“These Shallow Graves” (Delacorte 2015) by Jennifer Donnelly set in New York City, 1890, is part Edith Wharton and part Charles Dickens and altogether young adult. Jo Montfort is the 17 year old daughter and only child of Charles, an aristocratic ship and newspaper owner, and Anna his wife. Jo is called home from boarding school when her father has a gun accident in his study at home in Gramercy Square.
But is it an accident? Or suicide? Or something else? If word gets out, the scandal will destroy Jo’s chances of a brilliant marriage. So her Uncle Philip pays off the police to keep it quiet. Jo is somewhat ambivalent about the marriage prospect, but she’s grateful to Philip who is now the head of the household since the mourning period began.
Jo aspires to be newspaper reporter like Nellie Bly—a woman!—who had gone undercover to write “Ten Days in a Madhouse,” bringing to light the brutality and neglect found in such institutions, in a successful attempt to improve the situation of the “insane.” Eventually Jo would be brought to an insane asylum in her own harrowing story.

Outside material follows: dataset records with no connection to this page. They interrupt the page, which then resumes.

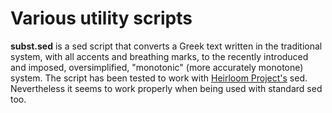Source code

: Various utility scripts
=======================

**subst.sed** is a sed script that converts a Greek text written in the
traditional system, with all accents and breathing marks, to the recently
introduced and imposed, oversimplified, "monotonic" (more accurately monotone)
system.  The script has been tested to work with [Heirloom
Project's](http://heirloom.sourceforge.net/) sed.  Nevertheless it seems to
work properly when being used with standard sed too.
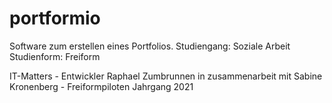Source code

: # portformio
Software zum erstellen eines Portfolios. 
Studiengang: Soziale Arbeit
Studienform: Freiform

IT-Matters - Entwickler Raphael Zumbrunnen in zusammenarbeit mit Sabine Kronenberg - Freiformpiloten Jahrgang 2021 
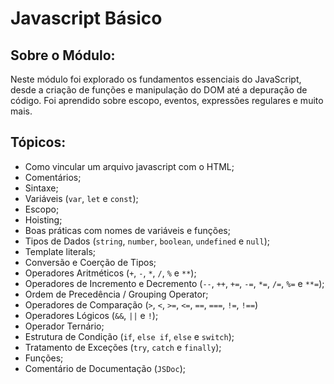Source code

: # Javascript Básico

## Sobre o Módulo:

Neste módulo foi explorado os fundamentos essenciais do JavaScript, desde a criação de funções e manipulação do DOM até a depuração de código. Foi aprendido sobre escopo, eventos, expressões regulares e muito mais.

## Tópicos:

- Como vincular um arquivo javascript com o HTML;
- Comentários;
- Sintaxe;
- Variáveis (`var`, `let` e `const`);
- Escopo;
- Hoisting;
- Boas práticas com nomes de variáveis e funções;
- Tipos de Dados (`string`, `number`, `boolean`, `undefined` e `null`);
- Template literals;
- Conversão e Coerção de Tipos;
- Operadores Aritméticos (`+`, `-`, `*`, `/`, `%` e `**`);
- Operadores de Incremento e Decremento (`--`, `++`, `+=`, `-=`, `*=`, `/=`, `%=` e `**=`);
- Ordem de Precedência / Grouping Operator;
- Operadores de Comparação (`>`, `<`, `>=`, `<=`, `==`, `===`, `!=`, `!==`)
- Operadores Lógicos (`&&`, `||` e `!`);
- Operador Ternário;
- Estrutura de Condição (`if`, `else if`, `else` e `switch`);
- Tratamento de Exceções (`try`, `catch` e `finally`);
- Funções;
- Comentário de Documentação (`JSDoc`);

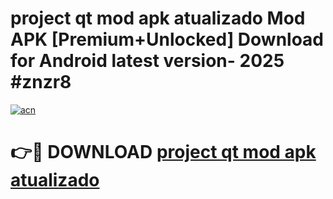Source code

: # project qt mod apk atualizado Mod APK [Premium+Unlocked] Download for Android latest version- 2025 #znzr8

[![acn](https://github.com/user-attachments/assets/0f9c940e-d8b0-45ae-aac7-cd30a18b3e1c)](https://apk.mediaupload.pro?title=project_qt_mod_apk_atualizado&ref=03M)

# 👉🔴 DOWNLOAD [project qt mod apk atualizado](https://apk.mediaupload.pro?title=project_qt_mod_apk_atualizado&ref=03M)
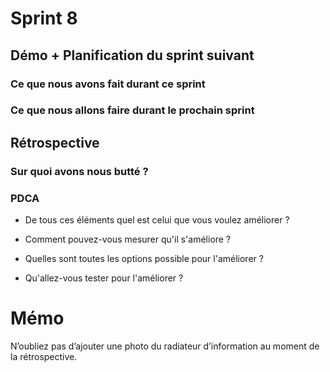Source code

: # Sprint 8

## Démo + Planification du sprint suivant

### Ce que nous avons fait durant ce sprint


### Ce que nous allons faire durant le prochain sprint


## Rétrospective

### Sur quoi avons nous butté ?



### PDCA
* De tous ces éléments quel est celui que vous voulez améliorer ?

* Comment pouvez-vous mesurer qu'il s'améliore ?

* Quelles sont toutes les options possible pour l'améliorer ?

* Qu'allez-vous tester pour l'améliorer ?


# Mémo
N’oubliez pas d’ajouter une photo du radiateur d’information au moment de la rétrospective.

So the Edith Wharton part is, of course, the subject and setting of the privileged class at the turn of the twentieth century in the shadow of Gramercy Park. Dickens is represented in an Oliver Twist sort of underworld where a Faginesque character, known as the Tailor, pimps for child pickpockets including Nancy of the original, but in this story the Nancy character is the lovely Fay.
When Jo delivers a gift to the family’s newspaper manager downtown, she meets the “cub” reporter, Eddie Gallagher. He’s SO handsome. And Irish. And streetwise. You can guess that there’s a brewing romance. But Jo agrees to marry the far more suitable and gentlemanly Bram Aldrich. But stuff happens.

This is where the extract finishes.